L’unica altra cosa rimasta all’interno delle case abbandonate sono le bottiglie di vino, stappate e vuote, ma ancora integre, ancora in piedi, fiere nella loro lotta contro il tempo e le intemperie.
Ladri improvvisati e saccheggiatori professionisti hanno portato via tutto il resto, letti, gioielli, soprammobili, specchi, chissà in che modo, attraverso i sentieri stretti di montagna, gli stessi che una volta gli abitanti percorrevano carichi di sacchi di grano e avena.
Perché a Narbona si arrivava, e si arriva ancora oggi, solo a piedi.
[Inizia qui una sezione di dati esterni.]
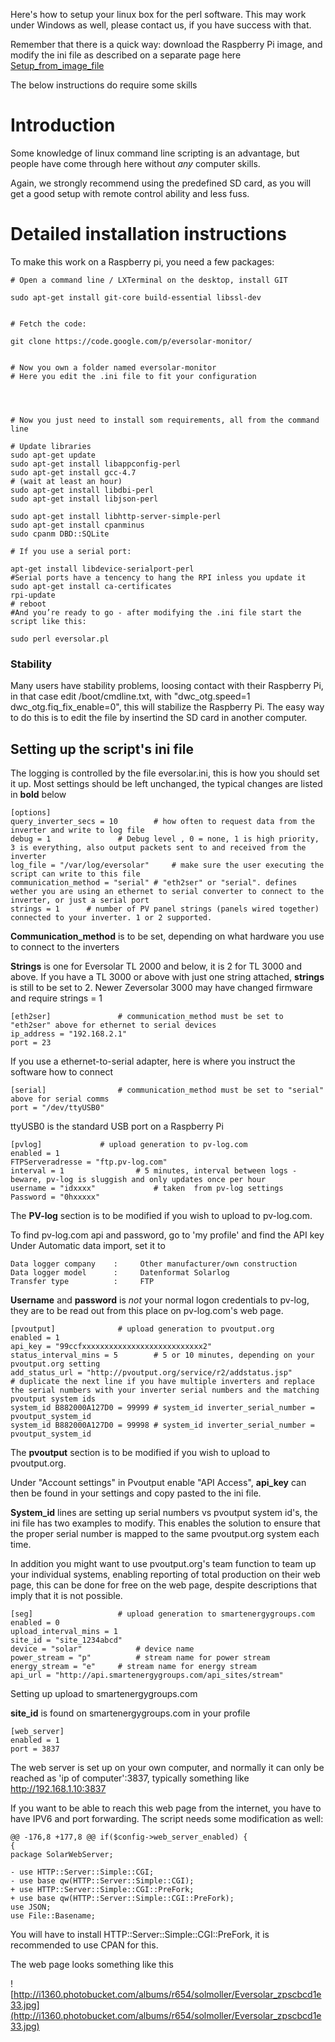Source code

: Here's how to setup your linux box for the perl software. This may work under Windows as well, please contact us, if you have success with that.

Remember that there is a quick way: download the Raspberry Pi image, and modify the ini file as described on a separate page here [Setup\_from\_image\_file](Setup_from_image_file.md)

The below instructions do require some skills

# Introduction #

Some knowledge of linux command line scripting is an advantage, but people have come through here without _any_ computer skills.

Again, we strongly recommend using the predefined SD card, as you will get a good setup with remote control ability and less fuss.



# Detailed installation instructions #

To make this work on a Raspberry pi, you need a few packages:

```
# Open a command line / LXTerminal on the desktop, install GIT

sudo apt-get install git-core build-essential libssl-dev


# Fetch the code:

git clone https://code.google.com/p/eversolar-monitor/


# Now you own a folder named eversolar-monitor
# Here you edit the .ini file to fit your configuration




# Now you just need to install som requirements, all from the command line

# Update libraries
sudo apt-get update
sudo apt-get install libappconfig-perl
sudo apt-get install gcc-4.7
# (wait at least an hour)
sudo apt-get install libdbi-perl 
sudo apt-get install libjson-perl

sudo apt-get install libhttp-server-simple-perl
sudo apt-get install cpanminus
sudo cpanm DBD::SQLite

# If you use a serial port:

apt-get install libdevice-serialport-perl
#Serial ports have a tencency to hang the RPI inless you update it
sudo apt-get install ca-certificates
rpi-update
# reboot
#And you’re ready to go - after modifying the .ini file start the script like this:

sudo perl eversolar.pl
```

### Stability ###
Many users have stability problems, loosing contact with their Raspberry Pi, in that case edit /boot/cmdline.txt, with  "dwc\_otg.speed=1 dwc\_otg.fiq\_fix\_enable=0", this will stabilize the Raspberry Pi. The easy way to do this is to edit the file by insertind the SD card in another computer.

## Setting up the script's ini file ##
The logging is controlled by the file eversolar.ini, this is how you should set it up. Most settings should be left unchanged, the typical changes are listed in **bold** below

```
[options]
query_inverter_secs = 10		# how often to request data from the inverter and write to log file
debug = 1				# Debug level , 0 = none, 1 is high priority, 3 is everything, also output packets sent to and received from the inverter
log_file = "/var/log/eversolar"		# make sure the user executing the script can write to this file
communication_method = "serial"	# "eth2ser" or "serial". defines wether you are using an ethernet to serial converter to connect to the inverter, or just a serial port
strings = 1      # number of PV panel strings (panels wired together) connected to your inverter. 1 or 2 supported.
```


**Communication\_method** is to be set, depending on what hardware you use to connect to the inverters

**Strings** is one for Eversolar TL 2000 and below, it is 2 for TL 3000 and above. If you have a TL 3000 or above with just one string attached, **strings** is still to be set to 2. Newer Zeversolar 3000 may have changed firmware and require strings = 1

```
[eth2ser]				# communication_method must be set to "eth2ser" above for ethernet to serial devices
ip_address = "192.168.2.1"
port = 23
```

If you use a ethernet-to-serial adapter, here is where you instruct the software how to connect

```
[serial]				# communication_method must be set to "serial" above for serial comms
port = "/dev/ttyUSB0"
```

ttyUSB0 is the standard USB port on a Raspberry Pi

```
[pvlog]				# upload generation to pv-log.com
enabled = 1
FTPServeradresse = "ftp.pv-log.com"
interval = 1		        # 5 minutes, interval between logs - beware, pv-log is sluggish and only updates once per hour
username = "idxxxx"             # taken  from pv-log settings
Password = "0hxxxxx"
```

The **PV-log** section is to be modified if you wish to upload to pv-log.com.

To find pv-log.com api and password, go to 'my profile' and find the API key
Under Automatic data import, set it to
```
Data logger company    :     Other manufacturer/own construction
Data logger model      :     Datenformat Solarlog
Transfer type          :     FTP
```

**Username** and **password** is _not_ your normal logon credentials to pv-log, they are to be read out from this place on pv-log.com's web page.


```
[pvoutput]				# upload generation to pvoutput.org
enabled = 1
api_key = "99ccfxxxxxxxxxxxxxxxxxxxxxxxxxxx2"
status_interval_mins = 5		# 5 or 10 minutes, depending on your pvoutput.org setting
add_status_url = "http://pvoutput.org/service/r2/addstatus.jsp"
# duplicate the next line if you have multiple inverters and replace the serial numbers with your inverter serial numbers and the matching pvoutput system ids
system_id B882000A127D0 = 99999 # system_id inverter_serial_number = pvoutput_system_id
system_id B882000A127D0 = 99998 # system_id inverter_serial_number = pvoutput_system_id

```

The **pvoutput** section is to be modified if you wish to upload to pvoutput.org.

Under "Account settings" in Pvoutput enable "API Access", **api\_key** can then be found in your settings and copy pasted to the ini file.

**System\_id** lines are setting up serial numbers vs pvoutput system id's, the ini file has two examples to modify. This enables the solution to ensure that the proper serial number is mapped to the same pvoutput.org system each time.

In addition you might want to use pvoutput.org's team function to team up your individual systems, enabling reporting of total production on their web page, this can be done for free on the web page, despite descriptions that imply that it is not possible.

```
[seg]					# upload generation to smartenergygroups.com
enabled = 0
upload_interval_mins = 1
site_id = "site_1234abcd"
device = "solar"			# device name
power_stream = "p"			# stream name for power stream
energy_stream = "e"		# stream name for energy stream
api_url = "http://api.smartenergygroups.com/api_sites/stream"
```

Setting up upload to smartenergygroups.com

**site\_id** is found on smartenergygroups.com in your profile

```
[web_server]
enabled = 1
port = 3837
```

The web server is set up on your own computer, and normally it can only be reached as 'ip of computer':3837, typically something like http://192.168.1.10:3837

If you want to be able to reach this web page from the internet, you have to have IPV6 and port forwarding. The script needs some modification as well:

```
@@ -176,8 +177,8 @@ if($config->web_server_enabled) {
{
package SolarWebServer;

- use HTTP::Server::Simple::CGI;
- use base qw(HTTP::Server::Simple::CGI);
+ use HTTP::Server::Simple::CGI::PreFork;
+ use base qw(HTTP::Server::Simple::CGI::PreFork);
use JSON;
use File::Basename;
```

You will have to install HTTP::Server::Simple::CGI::PreFork, it is recommended to use CPAN for this.

The web page looks something like this

![http://i1360.photobucket.com/albums/r654/solmoller/Eversolar_zpscbcd1e33.jpg](http://i1360.photobucket.com/albums/r654/solmoller/Eversolar_zpscbcd1e33.jpg)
La strada asfaltata finisce a Campomolino, un paese della Valle Grana poco sotto Castelmagno, e da lì iniziano i sentieri, gli attraversamenti del fiume, le salite.
Si cammina per un’oretta prima di vedere sul versante destro della montagna le case diroccate. Sono addossate le une alle altre, si sorreggono a vicenda, si stringono in una silenziosa resistenza alle valanghe che spesso colpiscono la valle.
È un paese di pietra e di legno che si sviluppa in verticale aggrappandosi alla terra, alle radici, alle rocce. All’inizio del Novecento in quelle case abitavano ventisei famiglie e un centinaio di mucche, pecore e capre.
Coperti dalla polvere rimangono ancora i segni della vita di un tempo, rimane la flebile testimonianza di un modo diverso di vivere in cui il silenzio e il vento facevano da padroni, in cui le uniche occupazioni erano il lavoro della terra e la cura degli animali.
A Narbona il vuoto è sempre vicino alle abitazioni, il degrado e l’oblio sono dietro ogni rovina.
Per conservare la memoria del paese nel 2013 è stato creato il polo museale “una casa per Narbona”. Una vera e propria casa, nella frazione di Campomolino, che ospita tutto ciò che è stato recuperato dalla borgata, vestiti, candele, giocattoli, quaderni, mobili, pentole, e che ricostruisce alcuni ambienti della vita quotidiana della comunità.